Maybe it was the boogeyman

Spouse is out of town, and I get very nervous when I’m here alone. It’s better with Peanut here, but I still hear noises, triple lock the door, get weirded out by windows. That kind of nervous.

When the wee one and I got home from the grocery store this evening, I couldn’t find the compost. I could swear Spouse took it out last night and left it clean and empty, just waiting for eggshells this morning. I swear. Where is it? Nowhere.

So I start to get a little paranoid. What if some freaky creepball has figured out how to get in. Doesn’t rob us, doesn’t harm us. Yet. Just plants the seed in my brain by taking the compost. A little teaser. A I Know What You Put inthe Compost Last Summer kind of thing. I start to get freaked out. I look in the garage, I look in the rooms, I check closts. Because serial killers who get their jollies knowing how scared their victims are often hide in closets. Or garages.

Then I look at Peanut. He’s holding, metaphorically, Occam’s Razor in his hand, and trying to stuff it into his new fire engine. To wit: one should not increase, beyond what is necessary, the number of entities required to explain anything. Or, in laypeople’s terms, don’t make up serial killers when you have a garbage-fascinated three-year old right next to you.

Me: Did you move the compost?
Pea: No.
M: I can’t find it. Have you seen the compost?
P: No. I no touch compost. Trash dirty. No way touch it.
M: I know, sweetie. I’m sure you wouldn’t touch it. But did you move it?
P: No. Maybe cats do it.
(Oh, crap.)

I search until I find it behind the couch, crawling with about three trilion ants. I explain again why we don’t put food in the living room. I explain again why telling Mommy what really happened is important, even if we want the answer to be different.I explain surprisingly calmly, considering it took me three weeks to get these same ants, or the little bastards who look just like ’em, to leave the house last month.
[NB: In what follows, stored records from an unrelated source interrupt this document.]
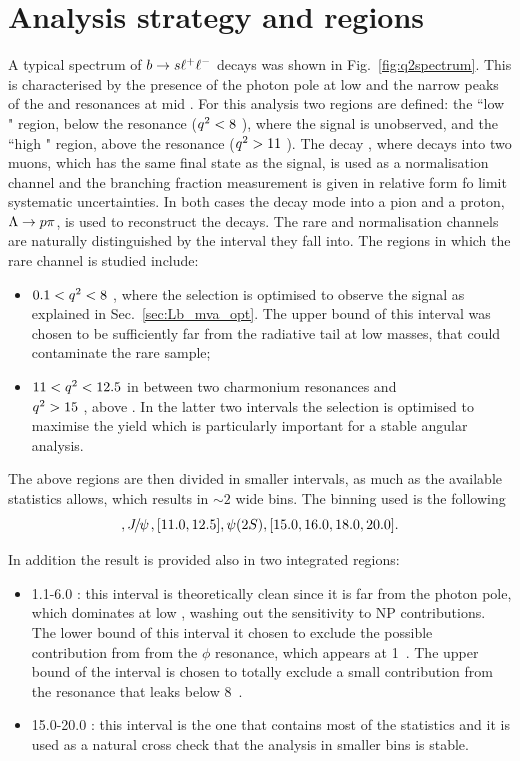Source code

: \section{Analysis strategy and \qsq regions}
\label{sec:Lb_q2choice}

A typical \qsq spectrum of ${b}\rightarrow{\ensuremath{s}}\ell^+ \ell^-$ decays was shown in Fig.~\ref{fig:q2spectrum}.
This is characterised by the presence of the photon pole at low \qsq and the narrow peaks of the \jpsi and \psitwos resonances at mid \qsq.
For this analysis two regions are defined: the ``low \qsq" region, below the \jpsi resonance (${q^2} < 8$ \gevgevcccc),
where the signal is unobserved, and the ``high \qsq" region, above the \jpsi resonance (${q^2} > 11$ \gevgevcccc).
The decay \Lb\to\jpsi\Lz, where \jpsi decays into two muons, which has the same final state as the signal,
is used as a normalisation channel and the branching fraction measurement is given in relative form
fo limit systematic uncertainties. In both cases the \Lz decay mode into a pion and a proton, $\Lz\to p\pi$,
is used to reconstruct the decays. The rare and normalisation channels are naturally distinguished
by the \qsq interval they fall into. The regions in which the rare channel is studied include:
\begin{itemize}
\item $0.1 < {q^2} < 8$ \gevgevcccc, where the selection is optimised to observe the signal as explained in Sec.~\ref{sec:Lb_mva_opt}.
The upper bound of this interval was chosen to be sufficiently far from the \jpsi radiative tail at low masses, that
could contaminate the rare sample;
\item  $11 < {q^2} < 12.5$ \gevgevcccc in between two charmonium resonances and \\${q^2}>15$ \gevgevcccc, above \psitwos.
In the latter two intervals the selection is optimised to maximise the yield which is particularly important
for a stable angular analysis.
\end{itemize}
The above regions are then divided in smaller intervals, as much as the available statistics allows, which results
in $\sim 2$ \gevgevcccc wide bins. The binning used is the following 
\begin{equation}
[0.1, 2.0, 4.0, 6.0, 8.0], \jpsi, [11.0, 12.5], \psitwos, [15.0, 16.0, 18.0, 20.0].
\end{equation}

In addition the result is provided also in two integrated regions:
\begin{itemize}
\item 1.1-6.0 \gevgevcccc: this interval is theoretically clean since it is far from the
photon pole, which dominates at low \qsq, washing out the sensitivity to NP contributions.
The lower bound of this interval it chosen to exclude the possible contribution from
from the $\phi$ resonance, which appears at 1~\gevgevcccc. The upper bound of the interval
is chosen to totally exclude a small contribution from the \jpsi resonance that leaks
below 8~\gevgevcccc.
\item 15.0-20.0 \gevgevcccc: this interval is the one that contains most of the
statistics and it is used as a natural cross check that the analysis in smaller bins is stable.
\end{itemize}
P: [thinking] Maybe the cats move it.
M: Well, Peanut, the cats don’t have hands, and the compost weighs more than they do. So I don’t think that’s what happened. Why did you move it to the living room?
P: Uuuuuuummm, I take it for walk, walk, walk, walk, put it in living room, there no room my train, I put it next couch.
M: I see. Well, thanks for moving it out of the way, so nobody trips on it, but compost stays in the kitchen. I know it’s fun to go walking with a big bag. Next time you can ask Mommy and we’ll find a good bag, one that’s empty and that you can fill up, okay?

That is, unless the serial killer hiding in the closet moves the bags before we can get to those, too.